Says Reuvers, “He was very ambitious. He would work hard to make sure everything was right on the cars. I just learned a lot from him and working with him on stuff. ” The Dundas, MN racer also went to work at Country Joe Racing and got a chance to learn from guys like Kevin Cywinski and Bond Suss.
“All those guys were a tremendous help” says Reuvers, “I spotted for Joey Miller and I
always would room with like Bond or Kevin or those guys, so it was fun because I’d get to pick their brains about different tracks and different set ups. With Bond being a crew chief you could ask him some questions and then when I was with Kevin, as a driver, he could kind of tell me the feeling of the car.”
Now Reuvers rules the short tracks in the Wisconsin and Minnesota areas. He owns the last three straight points championships at Elko Speedway. He’s conquered Raceway Park in Shakopee, MN, where he also claimed top spot in points last year, and sets his sights on the ASA Midwest Tour, where he finished runner-up a year ago with four top five and eight top ten finishes.
While his rise to the top wasn’t always easy, it makes Reuvers appreciate the journey even more.
“Knowing that we built it up off of really nothing and just kind of hands on built it definitely makes you feel good at the end of the day,” says Reuvers, “Especially when you’re running good.”
This season he sets out to defend his ground and will once again run for points at Elko Speedway.
“There’s always pressure at Elko,” says Reuvers, “At Elko there’s a lot of competition and there’s a lot of guys that don’t want me to win another championship.”
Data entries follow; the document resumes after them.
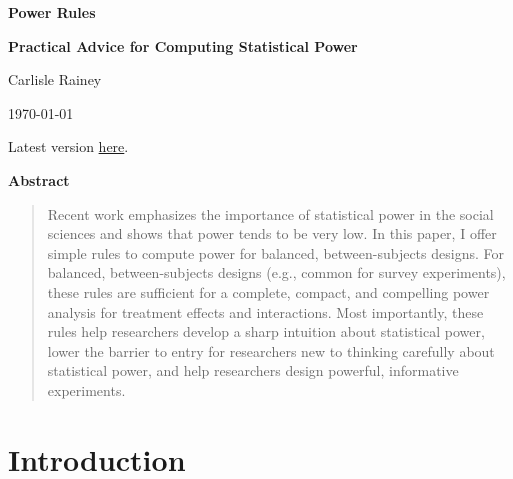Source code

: \documentclass[12pt]{article}
\newcommand{\titlemain}{Power Rules}
\newcommand{\titlesub}{Practical Advice for Computing Statistical Power}
\begin{document}
\begin{center}
{\huge \textbf{\titlemain}}

\vspace{0.4cm}

{\Large\textbf{\titlesub}}

\vspace{1cm}

Carlisle Rainey

\vspace{1cm}
\today
\vspace{5mm}

Latest version \href{https://osf.io/preprints/osf/5am9q}{here}.
\end{center}

\vspace{5mm}

{\centerline{\textbf{Abstract}}}
\begin{quote}\noindent
Recent work emphasizes the importance of statistical power in the social sciences and shows that power tends to be very low.
In this paper, I offer simple rules to compute power for balanced, between-subjects designs.
For balanced, between-subjects designs (e.g., common for survey experiments), these rules are sufficient for a complete, compact, and compelling power analysis for treatment effects and interactions.
Most importantly, these rules help researchers develop a sharp intuition about statistical power, lower the barrier to entry for researchers new to thinking carefully about statistical power, and help researchers design powerful, informative experiments.
\end{quote}

\thispagestyle{empty}
\newpage

\doublespace
\setcounter{page}{1}


\section*{Introduction}
\end{document}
But don’t expect that to phase the driver of the #41 Camry. With his sights also set on finding his way to victory lane for the first time in the ASAMT, Reuvers and his crew know they must constantly be on top of their game.
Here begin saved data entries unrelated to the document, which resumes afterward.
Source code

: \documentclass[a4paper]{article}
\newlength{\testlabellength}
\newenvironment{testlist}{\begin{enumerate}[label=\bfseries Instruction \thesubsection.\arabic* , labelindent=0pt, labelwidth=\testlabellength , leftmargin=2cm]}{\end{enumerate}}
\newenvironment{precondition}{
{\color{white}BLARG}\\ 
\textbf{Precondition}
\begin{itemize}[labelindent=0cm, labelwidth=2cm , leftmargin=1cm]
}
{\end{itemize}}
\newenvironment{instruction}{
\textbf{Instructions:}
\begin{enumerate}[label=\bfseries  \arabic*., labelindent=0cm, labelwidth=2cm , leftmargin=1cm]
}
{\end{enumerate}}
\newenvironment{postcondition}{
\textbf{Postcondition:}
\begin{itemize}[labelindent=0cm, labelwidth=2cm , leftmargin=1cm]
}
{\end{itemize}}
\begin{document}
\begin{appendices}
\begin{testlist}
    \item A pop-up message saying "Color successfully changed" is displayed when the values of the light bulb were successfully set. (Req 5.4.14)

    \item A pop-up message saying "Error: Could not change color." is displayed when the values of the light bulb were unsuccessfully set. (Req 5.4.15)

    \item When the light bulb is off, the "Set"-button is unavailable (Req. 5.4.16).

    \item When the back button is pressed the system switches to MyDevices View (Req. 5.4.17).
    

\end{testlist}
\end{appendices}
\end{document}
“The competition level here is so good you can really never be prepared,” says Reuvers, “You just have to work on your car all the time, because there are guys that do that. So you always have to try and find something to make the car go faster even just to get in to the race now a days.”
Like any successful racecar driver, Reuvers has hopes to race at the next level.
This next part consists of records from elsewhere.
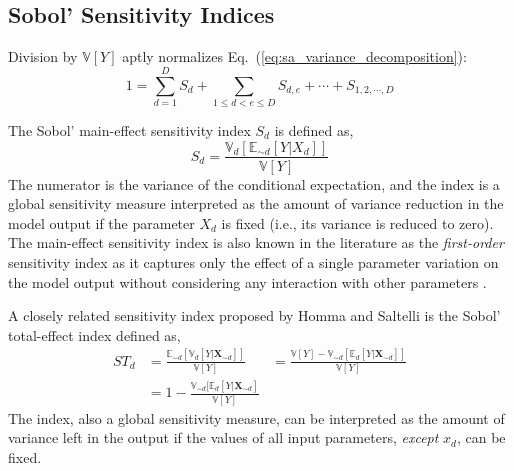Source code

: \subsection{Sobol' Sensitivity Indices}\label{sub:sa_sobol_indices}

Division by $\mathbb{V}[Y]$ aptly normalizes Eq.~(\ref{eq:sa_variance_decomposition}):
\begin{equation}
  1 = \sum_{d = 1}^{D} S_d + \sum_{1 \leq d < e \leq D} S_{d,e} + \cdots + S_{1,2,\cdots,D}
\label{eq:sa_normalized_variance}
\end{equation}

The Sobol' main-effect sensitivity index $S_d$ is defined as,
\begin{equation}
  S_d = \frac{\mathbb{V}_d [\mathbb{E}_{\sim d} [Y|X_d]]}{\mathbb{V}[Y]}
\label{eq:sa_main_effect_index}
\end{equation}
The numerator is the variance of the conditional expectation,
and the index is a global sensitivity measure interpreted as the amount of variance reduction in the model output if the parameter $X_d$ is fixed (i.e., its variance is reduced to zero).
The main-effect sensitivity index is also known in the literature as the \emph{first-order} sensitivity index 
as it captures only the effect of a single parameter variation on the model output without considering any interaction with other parameters \cite{Saltelli2002}.

A closely related sensitivity index proposed by Homma and Saltelli \cite{Homma1996} is the Sobol' total-effect index defined as,
\begin{equation}
  \begin{split}
    ST_{d} & = \frac{\mathbb{E}_{\sim d}[\mathbb{V}_{d}[Y|\mathbf{X}_{\sim d}]]}{\mathbb{V}[Y]}
           & = \frac{\mathbb{V}[Y] - \mathbb{V}_{\sim d}\left[\mathbb{E}_{d}\left[Y|\mathbf{X}_{\sim d}\right]\right]}{\mathbb{V}[Y]} \\
           & = 1 - \frac{\mathbb{V}_{\sim d}[\mathbb{E}_{d}[Y|\mathbf{X}_{\sim d}]}{\mathbb{V}[Y]}
  \end{split}
\label{eq:sa_total_effect_index}
\end{equation}
The index, also a global sensitivity measure, can be interpreted as the amount of variance left in the output if the values of all input parameters, 
\emph{except} $x_d$, can be fixed.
“It would be fun to go do some of the bigger races around the country,” comments Reuvers, “In the wintertime go down and do that stuff.”
But that would mean finding some extra sponsorship money and more importantly spending time away from his wife and three children.
“I enjoy doing the short track stuff cause you can be around your family more. If you’re traveling a bunch and flying all over the country it gets to the points where you never see your kids. Your kids realize that, so as long as we’re having fun doing it, I guess I’m happy with doing what we’re doing.”
The day will come when Reuvers descends the throne. And more than the trophies acquired over the years, the attitude he brings to the track may be what is remembered most.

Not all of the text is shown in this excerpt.